The input consists of multiple test cases. The first line contains an integer $ t $ ( $ 1 \leq t \leq 1000 $ ) — the number of test cases. The descriptions of the test cases follow. The first line of each test case contains two integers $ n $ and $ c $ ( $ 1 \leq n \leq 2\cdot10^5 $ ; $ 1 \leq c \leq 10^9 $ ) — the length of the array and the number of coins you have respectively. The following line contains $ n $ space-separated integers $ a_1, a_2, \dots, a_n $ ( $ 1 \leq a_i \leq 10^9 $ ) — the costs to use the teleporters. It is guaranteed that the sum of $ n $ over all test cases does not exceed $ 2\cdot10^5 $ .

输出格式

For each test case, output the maximum number of teleporters you can use.

输入输出样例

输入样例 #1

10
5 6
1 1 1 1 1
8 32
100 52 13 6 9 4 100 35
1 1
5
4 5
4 3 2 1
5 9
2 3 1 4 1
5 8
2 3 1 4 1
4 3
2 3 4 1
4 9
5 4 3 3
2 14
7 5
5 600000000
500000000 400000000 300000000 200000000 100000000

输出样例 #1

2
2
0
1
2
2
1
1
1
2

说明

In the first test case, you can move one unit to the right, use the teleporter at index $ 1 $ and teleport to point $ 0 $ , move two units to the right and use the teleporter at index $ 2 $ . You are left with $ 6-1-1-2-1 = 1 $ coins you don't have enough coins to use another teleporter.

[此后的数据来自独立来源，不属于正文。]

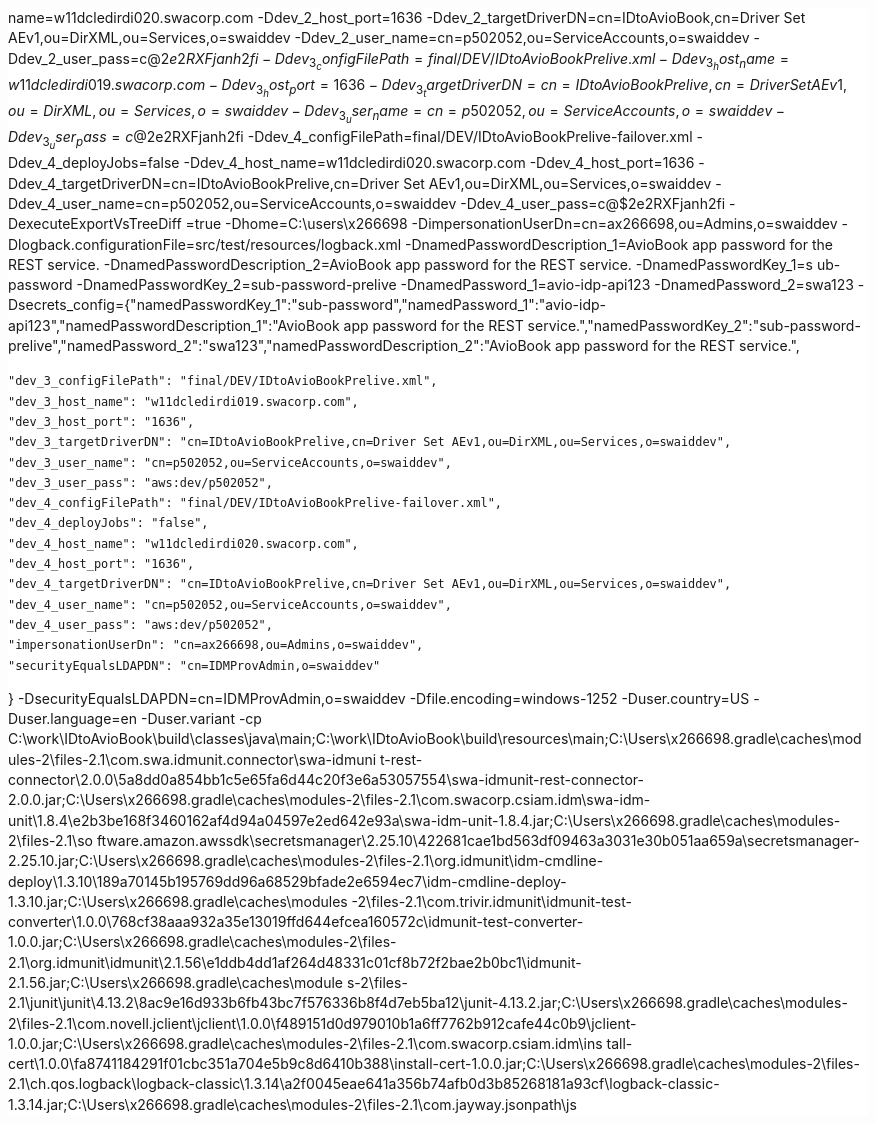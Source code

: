 name=w11dcledirdi020.swacorp.com -Ddev_2_host_port=1636 -Ddev_2_targetDriverDN=cn=IDtoAvioBook,cn=Driver Set AEv1,ou=DirXML,ou=Services,o=swaiddev -Ddev_2_user_name=cn=p502052,ou=ServiceAccounts,o=swaiddev -Ddev_2_user_pass=c@$2e2RXFjanh2fi -Ddev_3_configFilePath=final/DEV/IDtoAvioBookPrelive.xml -Ddev_3_host_n
ame=w11dcledirdi019.swacorp.com -Ddev_3_host_port=1636 -Ddev_3_targetDriverDN=cn=IDtoAvioBookPrelive,cn=Driver Set AEv1,ou=DirXML,ou=Services,o=swaiddev -Ddev_3_user_name=cn=p502052,ou=ServiceAccounts,o=swaiddev -Ddev_3_user_pass=c@$2e2RXFjanh2fi -Ddev_4_configFilePath=final/DEV/IDtoAvioBookPrelive-failover.xml
 -Ddev_4_deployJobs=false -Ddev_4_host_name=w11dcledirdi020.swacorp.com -Ddev_4_host_port=1636 -Ddev_4_targetDriverDN=cn=IDtoAvioBookPrelive,cn=Driver Set AEv1,ou=DirXML,ou=Services,o=swaiddev -Ddev_4_user_name=cn=p502052,ou=ServiceAccounts,o=swaiddev -Ddev_4_user_pass=c@$2e2RXFjanh2fi -DexecuteExportVsTreeDiff
=true -Dhome=C:\users\x266698 -DimpersonationUserDn=cn=ax266698,ou=Admins,o=swaiddev -Dlogback.configurationFile=src/test/resources/logback.xml -DnamedPasswordDescription_1=AvioBook app password for the REST service. -DnamedPasswordDescription_2=AvioBook app password for the REST service. -DnamedPasswordKey_1=s
ub-password -DnamedPasswordKey_2=sub-password-prelive -DnamedPassword_1=avio-idp-api123 -DnamedPassword_2=swa123 -Dsecrets_config={"namedPasswordKey_1":"sub-password","namedPassword_1":"avio-idp-api123","namedPasswordDescription_1":"AvioBook app password for the REST service.","namedPasswordKey_2":"sub-password-prelive","namedPassword_2":"swa123","namedPasswordDescription_2":"AvioBook app password for the REST service.",

    "dev_3_configFilePath": "final/DEV/IDtoAvioBookPrelive.xml",
    "dev_3_host_name": "w11dcledirdi019.swacorp.com",
    "dev_3_host_port": "1636",
    "dev_3_targetDriverDN": "cn=IDtoAvioBookPrelive,cn=Driver Set AEv1,ou=DirXML,ou=Services,o=swaiddev",
    "dev_3_user_name": "cn=p502052,ou=ServiceAccounts,o=swaiddev",
    "dev_3_user_pass": "aws:dev/p502052",
    "dev_4_configFilePath": "final/DEV/IDtoAvioBookPrelive-failover.xml",
    "dev_4_deployJobs": "false",
    "dev_4_host_name": "w11dcledirdi020.swacorp.com",
    "dev_4_host_port": "1636",
    "dev_4_targetDriverDN": "cn=IDtoAvioBookPrelive,cn=Driver Set AEv1,ou=DirXML,ou=Services,o=swaiddev",
    "dev_4_user_name": "cn=p502052,ou=ServiceAccounts,o=swaiddev",
    "dev_4_user_pass": "aws:dev/p502052",
    "impersonationUserDn": "cn=ax266698,ou=Admins,o=swaiddev",
    "securityEqualsLDAPDN": "cn=IDMProvAdmin,o=swaiddev"
} -DsecurityEqualsLDAPDN=cn=IDMProvAdmin,o=swaiddev -Dfile.encoding=windows-1252 -Duser.country=US -Duser.language=en -Duser.variant -cp C:\work\IDtoAvioBook\build\classes\java\main;C:\work\IDtoAvioBook\build\resources\main;C:\Users\x266698\.gradle\caches\modules-2\files-2.1\com.swa.idmunit.connector\swa-idmuni
t-rest-connector\2.0.0\5a8dd0a854bb1c5e65fa6d44c20f3e6a53057554\swa-idmunit-rest-connector-2.0.0.jar;C:\Users\x266698\.gradle\caches\modules-2\files-2.1\com.swacorp.csiam.idm\swa-idm-unit\1.8.4\e2b3be168f3460162af4d94a04597e2ed642e93a\swa-idm-unit-1.8.4.jar;C:\Users\x266698\.gradle\caches\modules-2\files-2.1\so
ftware.amazon.awssdk\secretsmanager\2.25.10\422681cae1bd563df09463a3031e30b051aa659a\secretsmanager-2.25.10.jar;C:\Users\x266698\.gradle\caches\modules-2\files-2.1\org.idmunit\idm-cmdline-deploy\1.3.10\189a70145b195769dd96a68529bfade2e6594ec7\idm-cmdline-deploy-1.3.10.jar;C:\Users\x266698\.gradle\caches\modules
-2\files-2.1\com.trivir.idmunit\idmunit-test-converter\1.0.0\768cf38aaa932a35e13019ffd644efcea160572c\idmunit-test-converter-1.0.0.jar;C:\Users\x266698\.gradle\caches\modules-2\files-2.1\org.idmunit\idmunit\2.1.56\e1ddb4dd1af264d48331c01cf8b72f2bae2b0bc1\idmunit-2.1.56.jar;C:\Users\x266698\.gradle\caches\module
s-2\files-2.1\junit\junit\4.13.2\8ac9e16d933b6fb43bc7f576336b8f4d7eb5ba12\junit-4.13.2.jar;C:\Users\x266698\.gradle\caches\modules-2\files-2.1\com.novell.jclient\jclient\1.0.0\f489151d0d979010b1a6ff7762b912cafe44c0b9\jclient-1.0.0.jar;C:\Users\x266698\.gradle\caches\modules-2\files-2.1\com.swacorp.csiam.idm\ins
tall-cert\1.0.0\fa8741184291f01cbc351a704e5b9c8d6410b388\install-cert-1.0.0.jar;C:\Users\x266698\.gradle\caches\modules-2\files-2.1\ch.qos.logback\logback-classic\1.3.14\a2f0045eae641a356b74afb0d3b85268181a93cf\logback-classic-1.3.14.jar;C:\Users\x266698\.gradle\caches\modules-2\files-2.1\com.jayway.jsonpath\js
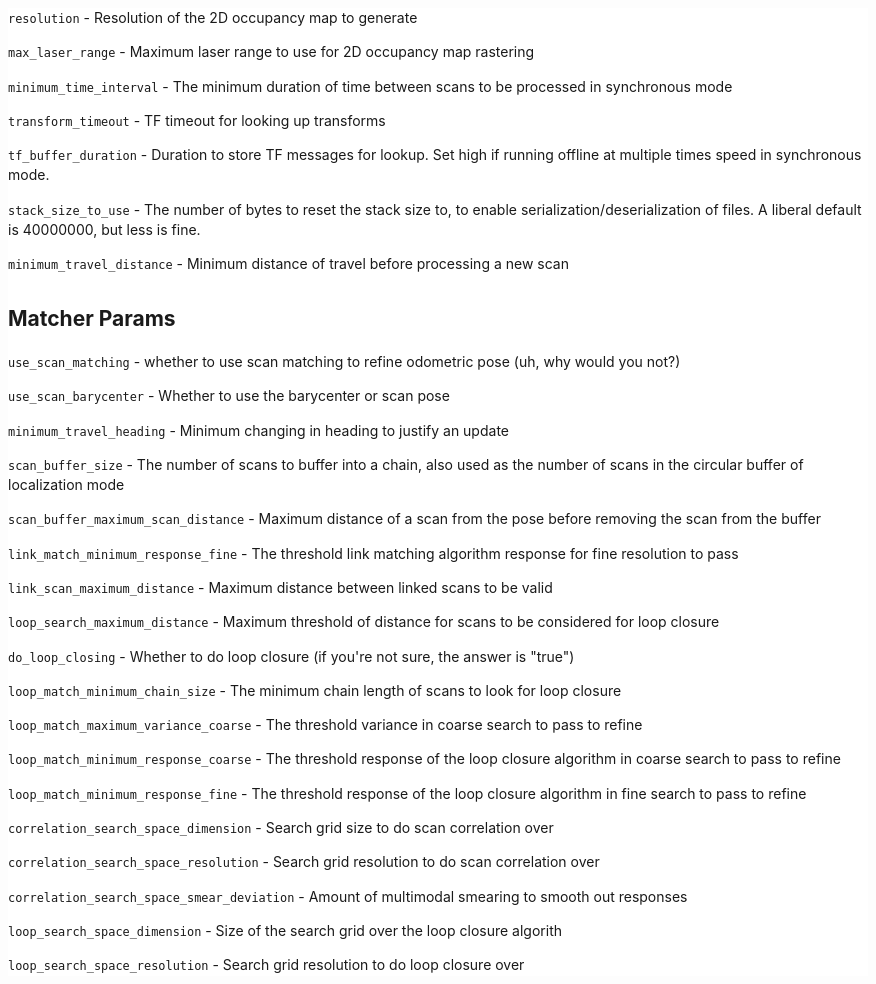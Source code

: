 `resolution` - Resolution of the 2D occupancy map to generate

`max_laser_range` - Maximum laser range to use for 2D occupancy map rastering

`minimum_time_interval` - The minimum duration of time between scans to be processed in synchronous mode

`transform_timeout` - TF timeout for looking up transforms

`tf_buffer_duration` - Duration to store TF messages for lookup. Set high if running offline at multiple times speed in synchronous mode. 

`stack_size_to_use` - The number of bytes to reset the stack size to, to enable serialization/deserialization of files. A liberal default is 40000000, but less is fine.

`minimum_travel_distance` - Minimum distance of travel before processing a new scan

## Matcher Params

`use_scan_matching` - whether to use scan matching to refine odometric pose (uh, why would you not?)

`use_scan_barycenter` - Whether to use the barycenter or scan pose

`minimum_travel_heading` - Minimum changing in heading to justify an update

`scan_buffer_size` - The number of scans to buffer into a chain, also used as the number of scans in the circular buffer of localization mode

`scan_buffer_maximum_scan_distance` - Maximum distance of a scan from the pose before removing the scan from the buffer

`link_match_minimum_response_fine` - The threshold link matching algorithm response for fine resolution to pass 

`link_scan_maximum_distance` - Maximum distance between linked scans to be valid

`loop_search_maximum_distance` - Maximum threshold of distance for scans to be considered for loop closure 

`do_loop_closing` - Whether to do loop closure (if you're not sure, the answer is "true")

`loop_match_minimum_chain_size` - The minimum chain length of scans to look for loop closure

`loop_match_maximum_variance_coarse` - The threshold variance in coarse search to pass to refine

`loop_match_minimum_response_coarse` - The threshold response of the loop closure algorithm in coarse search to pass to refine

`loop_match_minimum_response_fine` - The threshold response of the loop closure algorithm in fine search to pass to refine

`correlation_search_space_dimension` - Search grid size to do scan correlation over

`correlation_search_space_resolution` - Search grid resolution to do scan correlation over

`correlation_search_space_smear_deviation` - Amount of multimodal smearing to smooth out responses

`loop_search_space_dimension` - Size of the search grid over the loop closure algorith

`loop_search_space_resolution` - Search grid resolution to do loop closure over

You have used two teleporters, so the answer is two. In the second test case, you go four units to the right and use the teleporter to go to $ 0 $ , then go six units right and use the teleporter at index $ 6 $ to go to $ 0 $ . The total cost will be $ 4+6+6+4 = 20 $ . You are left with $ 12 $ coins, but it is not enough to reach any other teleporter and use it so the answer is $ 2 $ . In the third test case, you don't have enough coins to use any teleporter, so the answer is zero.